- Directed by: Dell Henderson Mack Sennett
- Written by: Roy Del Ruth (scenario)
- Produced by: Mack Sennett
- Starring: William Collier Sr. Blanche Payson Joseph Belmont Alice Davenport Mae Busch
- Production company: Keystone Studios
- Distributed by: Triangle Film Corporation
- Release date: March 5, 1916;
- Running time: 14 minutes
- Country: United States
- Language: Silent (English intertitles)

= Wife and Auto Trouble =

Wife and Auto Trouble is a 1916 American silent comedy film short directed by Dell Henderson and Mack Sennett. It was made by the "Tri-Stone Film Company", an evolution of "Keystone Triangle" which in turn evolved from the famous Keystone Film Company.

== Plot ==

A new husband shares a house with his wife and mother-in-law and a second man (listed as a brother-in-law). The first scene shows favoritism at the breakfast table to the second man, but whilst he reads his paper the table is rotated to ensure a good cup of coffee for the husband.

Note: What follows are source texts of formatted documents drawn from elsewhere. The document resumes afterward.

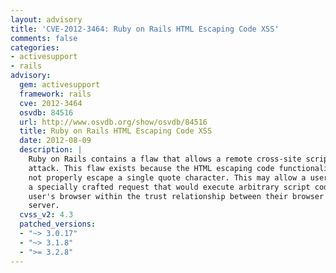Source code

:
 ```yaml
---
layout: advisory
title: 'CVE-2012-3464: Ruby on Rails HTML Escaping Code XSS'
comments: false
categories:
- activesupport
- rails
advisory:
  gem: activesupport
  framework: rails
  cve: 2012-3464
  osvdb: 84516
  url: http://www.osvdb.org/show/osvdb/84516
  title: Ruby on Rails HTML Escaping Code XSS
  date: 2012-08-09
  description: |
    Ruby on Rails contains a flaw that allows a remote cross-site scripting (XSS)
    attack. This flaw exists because the HTML escaping code functionality does
    not properly escape a single quote character. This may allow a user to create
    a specially crafted request that would execute arbitrary script code in a
    user's browser within the trust relationship between their browser and the
    server.
  cvss_v2: 4.3
  patched_versions:
  - "~> 3.0.17"
  - "~> 3.1.8"
  - ">= 3.2.8"
---
```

At work the husband chats up his secretary Mae Busch and is discovered by the second male who calls his mother-in-law. A car bought for the secretary is given to the wife as a gift to stall her, but the secretary demands it back. Action moves to a private booth in a restaurant/dance hall where a similar evasion act ensues.

A car chase ensues followed by the "Tri-Stone Kops", an evolution from the earlier Keystone Kops.

== Cast ==
- William Collier Sr. as A meek husband
- Blanche Payson as His wife
- Joseph Belmont as His Brother-In-Law
- Alice Davenport as His Mother-In-Law
- Mae Busch as A speedy stenographer
- Wayland Trask as Waiter
- Eddie Cline as Driver
- Hugh Fay as Hayseed Character in Store
- Tri-Stone Kops: Jimmy Bryant, Joseph Callahan, Billy Gilbert, Al Kaufman

== Preservation ==
A 16 mm copy of the film is held by George Eastman House.